**Information shown**
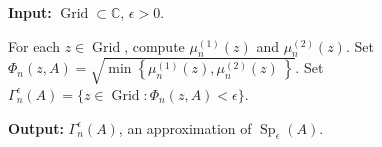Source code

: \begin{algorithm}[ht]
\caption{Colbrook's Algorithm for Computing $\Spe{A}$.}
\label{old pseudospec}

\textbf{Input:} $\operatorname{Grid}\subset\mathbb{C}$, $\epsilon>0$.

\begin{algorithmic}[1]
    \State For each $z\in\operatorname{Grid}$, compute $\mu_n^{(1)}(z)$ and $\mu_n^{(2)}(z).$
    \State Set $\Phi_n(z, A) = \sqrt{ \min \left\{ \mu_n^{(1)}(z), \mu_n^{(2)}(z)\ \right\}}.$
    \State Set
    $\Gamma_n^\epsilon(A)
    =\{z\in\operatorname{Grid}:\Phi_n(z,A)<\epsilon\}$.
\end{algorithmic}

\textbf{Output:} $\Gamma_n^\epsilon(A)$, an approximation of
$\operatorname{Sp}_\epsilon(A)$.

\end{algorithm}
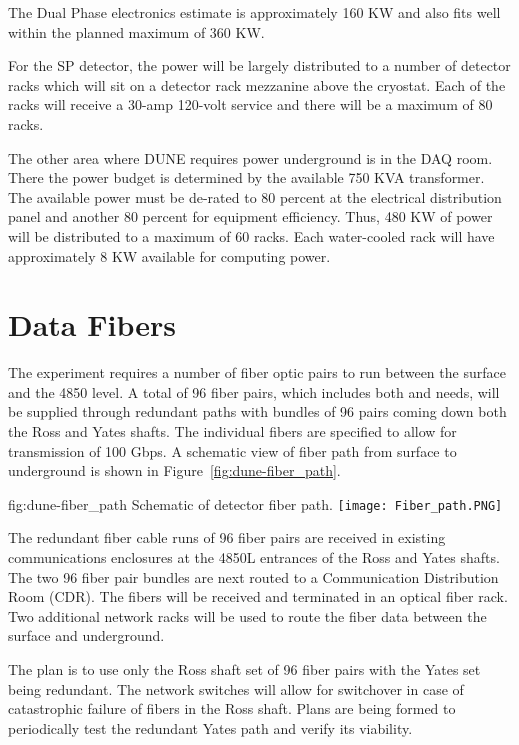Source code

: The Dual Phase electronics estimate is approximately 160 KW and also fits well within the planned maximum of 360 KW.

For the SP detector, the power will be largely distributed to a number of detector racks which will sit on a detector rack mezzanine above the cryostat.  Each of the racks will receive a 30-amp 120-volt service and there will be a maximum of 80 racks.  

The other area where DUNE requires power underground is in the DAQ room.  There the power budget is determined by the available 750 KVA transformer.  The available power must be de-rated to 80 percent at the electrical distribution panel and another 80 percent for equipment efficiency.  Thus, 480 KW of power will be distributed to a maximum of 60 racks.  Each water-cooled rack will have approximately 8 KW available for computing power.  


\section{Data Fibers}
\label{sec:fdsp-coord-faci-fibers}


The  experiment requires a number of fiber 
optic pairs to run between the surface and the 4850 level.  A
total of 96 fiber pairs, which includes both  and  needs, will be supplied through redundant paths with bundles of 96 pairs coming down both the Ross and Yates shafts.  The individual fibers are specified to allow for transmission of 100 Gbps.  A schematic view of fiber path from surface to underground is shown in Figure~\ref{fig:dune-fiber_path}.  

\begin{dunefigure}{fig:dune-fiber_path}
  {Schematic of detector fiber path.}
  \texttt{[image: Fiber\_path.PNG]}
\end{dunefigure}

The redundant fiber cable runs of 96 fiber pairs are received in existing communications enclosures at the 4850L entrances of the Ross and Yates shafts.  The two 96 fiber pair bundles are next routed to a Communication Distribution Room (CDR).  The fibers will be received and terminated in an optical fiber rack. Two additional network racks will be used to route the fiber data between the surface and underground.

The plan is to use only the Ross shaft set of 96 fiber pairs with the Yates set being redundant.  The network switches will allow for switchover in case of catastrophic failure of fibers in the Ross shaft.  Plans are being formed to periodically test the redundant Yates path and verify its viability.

...

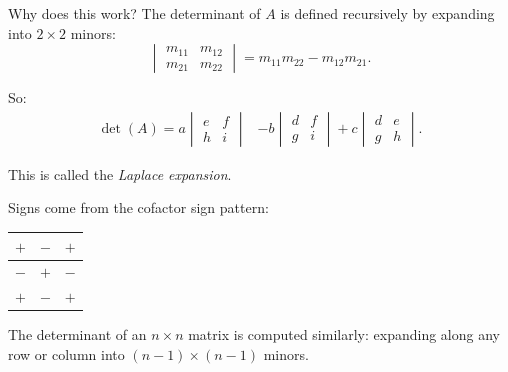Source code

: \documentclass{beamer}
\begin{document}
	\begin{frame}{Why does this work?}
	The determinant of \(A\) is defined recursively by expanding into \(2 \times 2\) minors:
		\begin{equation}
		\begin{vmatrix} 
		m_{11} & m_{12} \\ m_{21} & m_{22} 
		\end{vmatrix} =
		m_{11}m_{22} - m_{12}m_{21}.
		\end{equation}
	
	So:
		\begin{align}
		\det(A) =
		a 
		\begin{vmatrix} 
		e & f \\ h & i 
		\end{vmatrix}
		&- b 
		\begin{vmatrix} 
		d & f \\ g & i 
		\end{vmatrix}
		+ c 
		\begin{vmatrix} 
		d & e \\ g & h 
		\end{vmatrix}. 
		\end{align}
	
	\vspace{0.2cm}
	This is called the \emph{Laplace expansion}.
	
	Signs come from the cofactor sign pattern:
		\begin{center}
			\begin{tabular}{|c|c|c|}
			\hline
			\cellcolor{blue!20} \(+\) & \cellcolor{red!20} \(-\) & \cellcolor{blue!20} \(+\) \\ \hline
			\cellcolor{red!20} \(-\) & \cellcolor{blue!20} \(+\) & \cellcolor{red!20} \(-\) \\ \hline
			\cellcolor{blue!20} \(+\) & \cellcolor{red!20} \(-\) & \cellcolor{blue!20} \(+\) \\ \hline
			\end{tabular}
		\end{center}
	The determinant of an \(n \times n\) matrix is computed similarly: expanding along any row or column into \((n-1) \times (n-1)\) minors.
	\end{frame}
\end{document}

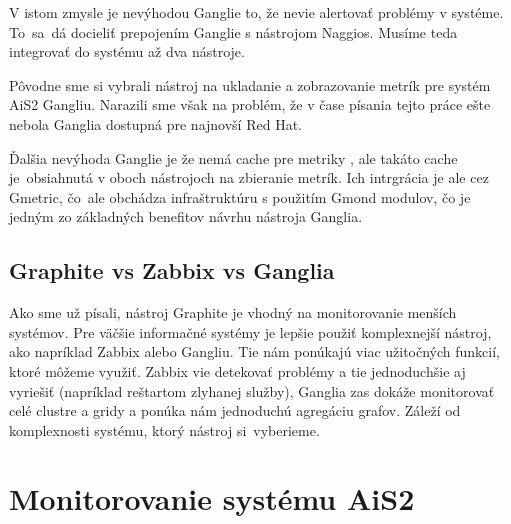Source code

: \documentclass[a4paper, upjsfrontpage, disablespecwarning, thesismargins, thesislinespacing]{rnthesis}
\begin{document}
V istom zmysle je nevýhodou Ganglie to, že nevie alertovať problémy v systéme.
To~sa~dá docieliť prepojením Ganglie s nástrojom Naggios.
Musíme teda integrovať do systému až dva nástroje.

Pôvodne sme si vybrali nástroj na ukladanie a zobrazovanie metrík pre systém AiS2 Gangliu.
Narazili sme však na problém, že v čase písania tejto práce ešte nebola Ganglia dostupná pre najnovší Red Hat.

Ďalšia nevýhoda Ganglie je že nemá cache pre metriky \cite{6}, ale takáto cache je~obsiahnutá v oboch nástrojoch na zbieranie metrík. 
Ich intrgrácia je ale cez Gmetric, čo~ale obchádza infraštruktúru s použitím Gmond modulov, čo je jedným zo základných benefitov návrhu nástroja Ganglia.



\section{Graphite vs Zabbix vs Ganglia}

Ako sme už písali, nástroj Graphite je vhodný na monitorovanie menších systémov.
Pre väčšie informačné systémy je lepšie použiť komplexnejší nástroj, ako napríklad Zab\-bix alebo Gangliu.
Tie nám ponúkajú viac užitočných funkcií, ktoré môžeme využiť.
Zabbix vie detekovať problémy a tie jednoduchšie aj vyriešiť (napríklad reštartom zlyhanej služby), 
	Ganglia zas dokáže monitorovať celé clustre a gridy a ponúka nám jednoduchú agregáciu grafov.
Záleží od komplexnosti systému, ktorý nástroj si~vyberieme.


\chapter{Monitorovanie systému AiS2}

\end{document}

**Instructions to follow**
Among the records above, find each line containing the string "which" and copy it.

**Result of this exercise**
For the SP detector, the power will be largely distributed to a number of detector racks which will sit on a detector rack mezzanine above the cryostat.  Each of the racks will receive a 30-amp 120-volt service and there will be a maximum of 80 racks.  
total of 96 fiber pairs, which includes both  and  needs, will be supplied through redundant paths with bundles of 96 pairs coming down both the Ross and Yates shafts.  The individual fibers are specified to allow for transmission of 100 Gbps.  A schematic view of fiber path from surface to underground is shown in Figure~\ref{fig:dune-fiber_path}.  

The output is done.